-- EXERCISE AIM --
Start at the line with "way we work?" in the records below, stop at the line with "music, and text.", and return every line in that span exactly, the two end lines included.

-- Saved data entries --
Content starts

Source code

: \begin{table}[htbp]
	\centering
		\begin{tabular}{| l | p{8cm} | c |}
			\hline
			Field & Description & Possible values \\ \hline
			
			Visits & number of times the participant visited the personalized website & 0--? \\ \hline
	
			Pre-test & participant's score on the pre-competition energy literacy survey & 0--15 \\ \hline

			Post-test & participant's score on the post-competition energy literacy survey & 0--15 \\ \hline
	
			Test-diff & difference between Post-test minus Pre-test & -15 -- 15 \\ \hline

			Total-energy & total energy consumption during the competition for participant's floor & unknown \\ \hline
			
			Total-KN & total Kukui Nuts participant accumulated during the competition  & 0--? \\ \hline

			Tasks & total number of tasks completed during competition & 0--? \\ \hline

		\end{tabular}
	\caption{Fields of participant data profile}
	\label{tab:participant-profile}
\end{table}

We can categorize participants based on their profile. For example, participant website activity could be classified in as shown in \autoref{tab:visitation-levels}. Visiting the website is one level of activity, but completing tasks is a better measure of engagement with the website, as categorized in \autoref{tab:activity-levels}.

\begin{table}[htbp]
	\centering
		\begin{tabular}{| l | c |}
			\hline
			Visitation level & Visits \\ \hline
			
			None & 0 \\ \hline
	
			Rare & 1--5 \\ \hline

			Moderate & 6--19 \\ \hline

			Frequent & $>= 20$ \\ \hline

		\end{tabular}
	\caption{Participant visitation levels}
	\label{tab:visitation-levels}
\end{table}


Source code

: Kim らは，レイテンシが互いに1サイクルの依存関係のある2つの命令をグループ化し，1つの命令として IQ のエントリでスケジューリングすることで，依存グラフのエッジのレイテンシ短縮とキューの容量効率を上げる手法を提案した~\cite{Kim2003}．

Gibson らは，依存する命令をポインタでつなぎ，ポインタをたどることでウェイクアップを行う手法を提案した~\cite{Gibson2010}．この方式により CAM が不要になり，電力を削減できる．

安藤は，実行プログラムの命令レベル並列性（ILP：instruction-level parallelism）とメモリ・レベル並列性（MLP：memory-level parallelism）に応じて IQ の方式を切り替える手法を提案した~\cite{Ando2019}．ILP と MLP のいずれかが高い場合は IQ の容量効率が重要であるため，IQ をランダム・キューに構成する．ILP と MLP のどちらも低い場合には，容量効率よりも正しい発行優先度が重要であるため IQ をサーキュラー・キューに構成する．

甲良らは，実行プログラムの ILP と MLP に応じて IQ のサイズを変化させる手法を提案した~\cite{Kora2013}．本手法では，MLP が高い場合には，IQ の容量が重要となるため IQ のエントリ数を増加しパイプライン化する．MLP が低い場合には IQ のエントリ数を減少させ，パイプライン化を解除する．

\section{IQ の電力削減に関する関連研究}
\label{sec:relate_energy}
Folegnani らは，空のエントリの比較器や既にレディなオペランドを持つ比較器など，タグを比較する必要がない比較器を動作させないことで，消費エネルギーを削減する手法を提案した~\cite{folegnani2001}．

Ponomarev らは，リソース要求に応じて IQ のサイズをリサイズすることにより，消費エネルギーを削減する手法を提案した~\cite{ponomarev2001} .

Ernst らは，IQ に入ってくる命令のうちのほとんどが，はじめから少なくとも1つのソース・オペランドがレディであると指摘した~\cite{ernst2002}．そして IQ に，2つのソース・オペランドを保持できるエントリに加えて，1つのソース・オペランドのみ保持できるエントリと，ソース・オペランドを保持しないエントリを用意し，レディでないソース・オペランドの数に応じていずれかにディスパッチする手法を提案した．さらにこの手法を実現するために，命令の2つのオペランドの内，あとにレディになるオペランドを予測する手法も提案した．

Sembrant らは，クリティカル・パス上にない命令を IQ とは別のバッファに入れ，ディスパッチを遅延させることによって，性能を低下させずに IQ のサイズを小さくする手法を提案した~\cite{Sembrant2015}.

Content ends
Content starts

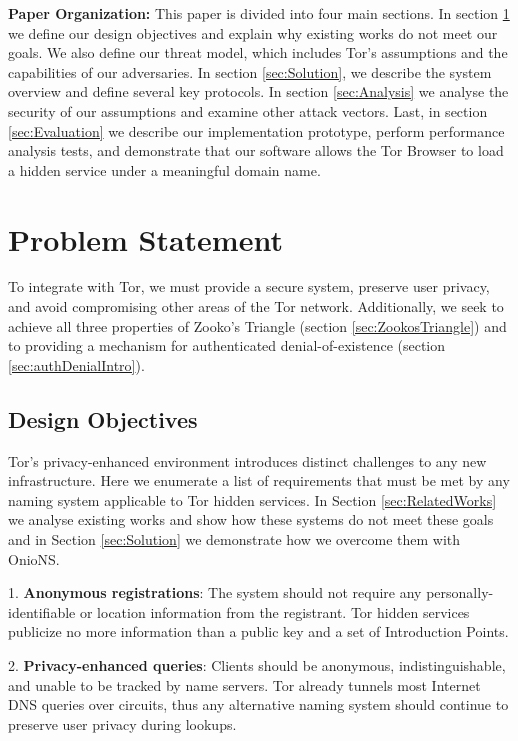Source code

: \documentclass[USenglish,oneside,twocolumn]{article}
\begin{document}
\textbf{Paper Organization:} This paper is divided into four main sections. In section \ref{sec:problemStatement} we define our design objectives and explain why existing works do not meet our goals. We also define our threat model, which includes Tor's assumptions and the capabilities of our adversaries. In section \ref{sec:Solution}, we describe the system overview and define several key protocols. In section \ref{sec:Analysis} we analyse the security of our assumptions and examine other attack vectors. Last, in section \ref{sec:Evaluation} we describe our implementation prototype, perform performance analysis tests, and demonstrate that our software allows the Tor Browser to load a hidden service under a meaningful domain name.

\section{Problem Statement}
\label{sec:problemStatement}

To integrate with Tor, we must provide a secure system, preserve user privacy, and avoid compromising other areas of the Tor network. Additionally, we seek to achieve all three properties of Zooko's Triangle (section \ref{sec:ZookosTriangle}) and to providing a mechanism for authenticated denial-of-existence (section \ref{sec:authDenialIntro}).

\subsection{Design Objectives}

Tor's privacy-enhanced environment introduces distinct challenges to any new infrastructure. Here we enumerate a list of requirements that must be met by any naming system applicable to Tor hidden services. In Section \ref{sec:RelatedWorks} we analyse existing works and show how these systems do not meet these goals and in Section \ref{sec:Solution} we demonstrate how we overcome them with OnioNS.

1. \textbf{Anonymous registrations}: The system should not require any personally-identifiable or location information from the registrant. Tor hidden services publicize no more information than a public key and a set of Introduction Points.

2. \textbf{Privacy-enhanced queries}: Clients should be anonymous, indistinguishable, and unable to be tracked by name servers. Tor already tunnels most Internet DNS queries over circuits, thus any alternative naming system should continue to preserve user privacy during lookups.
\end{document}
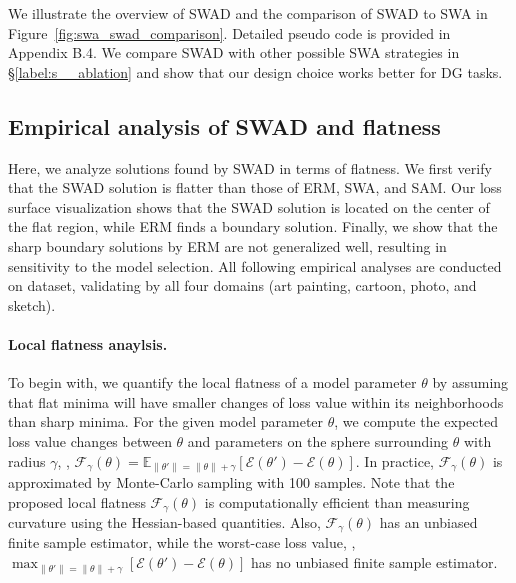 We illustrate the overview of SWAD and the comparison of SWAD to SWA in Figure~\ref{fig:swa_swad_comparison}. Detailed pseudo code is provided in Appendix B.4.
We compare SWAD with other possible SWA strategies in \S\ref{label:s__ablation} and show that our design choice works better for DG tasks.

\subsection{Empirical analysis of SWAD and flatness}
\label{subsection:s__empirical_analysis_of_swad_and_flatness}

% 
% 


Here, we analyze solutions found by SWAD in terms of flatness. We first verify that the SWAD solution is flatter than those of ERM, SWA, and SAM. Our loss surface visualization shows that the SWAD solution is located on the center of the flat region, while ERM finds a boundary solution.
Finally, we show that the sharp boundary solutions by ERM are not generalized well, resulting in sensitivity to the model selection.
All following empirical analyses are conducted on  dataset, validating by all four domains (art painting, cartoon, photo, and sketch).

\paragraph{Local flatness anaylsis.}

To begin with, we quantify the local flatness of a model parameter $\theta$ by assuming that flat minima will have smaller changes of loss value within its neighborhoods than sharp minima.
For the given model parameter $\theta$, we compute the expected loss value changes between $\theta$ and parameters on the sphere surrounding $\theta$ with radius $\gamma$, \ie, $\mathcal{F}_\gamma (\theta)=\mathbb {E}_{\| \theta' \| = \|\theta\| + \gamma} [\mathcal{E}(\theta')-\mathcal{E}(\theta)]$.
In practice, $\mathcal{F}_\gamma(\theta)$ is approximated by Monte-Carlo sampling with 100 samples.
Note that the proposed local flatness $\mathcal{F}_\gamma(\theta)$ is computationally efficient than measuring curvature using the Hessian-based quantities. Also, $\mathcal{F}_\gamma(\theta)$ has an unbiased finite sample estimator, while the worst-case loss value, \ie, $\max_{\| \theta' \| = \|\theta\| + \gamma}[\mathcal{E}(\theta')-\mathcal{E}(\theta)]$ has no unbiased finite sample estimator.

Content ends
Content starts

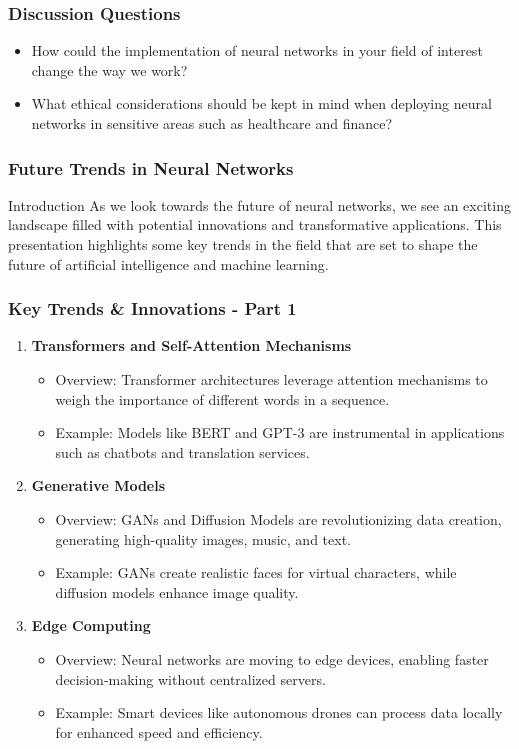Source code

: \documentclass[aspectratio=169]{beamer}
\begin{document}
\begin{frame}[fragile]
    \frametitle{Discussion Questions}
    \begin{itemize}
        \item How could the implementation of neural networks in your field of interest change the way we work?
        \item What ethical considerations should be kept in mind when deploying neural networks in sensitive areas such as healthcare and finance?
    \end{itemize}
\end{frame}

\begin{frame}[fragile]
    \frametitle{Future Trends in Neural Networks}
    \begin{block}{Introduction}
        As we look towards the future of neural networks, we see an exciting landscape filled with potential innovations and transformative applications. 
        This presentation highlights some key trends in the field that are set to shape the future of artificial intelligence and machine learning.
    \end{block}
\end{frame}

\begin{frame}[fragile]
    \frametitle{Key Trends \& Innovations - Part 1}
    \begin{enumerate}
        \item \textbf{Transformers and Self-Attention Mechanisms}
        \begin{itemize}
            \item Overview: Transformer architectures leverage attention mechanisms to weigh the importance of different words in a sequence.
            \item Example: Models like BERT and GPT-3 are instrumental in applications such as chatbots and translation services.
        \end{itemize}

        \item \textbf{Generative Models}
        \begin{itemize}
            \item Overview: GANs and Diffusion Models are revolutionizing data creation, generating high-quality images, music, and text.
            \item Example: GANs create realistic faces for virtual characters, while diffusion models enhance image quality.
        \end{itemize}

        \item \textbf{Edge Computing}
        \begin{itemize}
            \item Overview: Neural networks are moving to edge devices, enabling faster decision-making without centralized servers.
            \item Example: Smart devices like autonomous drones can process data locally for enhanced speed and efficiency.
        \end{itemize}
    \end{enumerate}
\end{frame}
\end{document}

Content ends

-- EXERCISE SOLUTION --
        \item How could the implementation of neural networks in your field of interest change the way we work?
        \item What ethical considerations should be kept in mind when deploying neural networks in sensitive areas such as healthcare and finance?
    \end{itemize}
\end{frame}

\begin{frame}[fragile]
    \frametitle{Future Trends in Neural Networks}
    \begin{block}{Introduction}
        As we look towards the future of neural networks, we see an exciting landscape filled with potential innovations and transformative applications. 
        This presentation highlights some key trends in the field that are set to shape the future of artificial intelligence and machine learning.
    \end{block}
\end{frame}

\begin{frame}[fragile]
    \frametitle{Key Trends \& Innovations - Part 1}
    \begin{enumerate}
        \item \textbf{Transformers and Self-Attention Mechanisms}
        \begin{itemize}
            \item Overview: Transformer architectures leverage attention mechanisms to weigh the importance of different words in a sequence.
            \item Example: Models like BERT and GPT-3 are instrumental in applications such as chatbots and translation services.
        \end{itemize}

        \item \textbf{Generative Models}
        \begin{itemize}
            \item Overview: GANs and Diffusion Models are revolutionizing data creation, generating high-quality images, music, and text.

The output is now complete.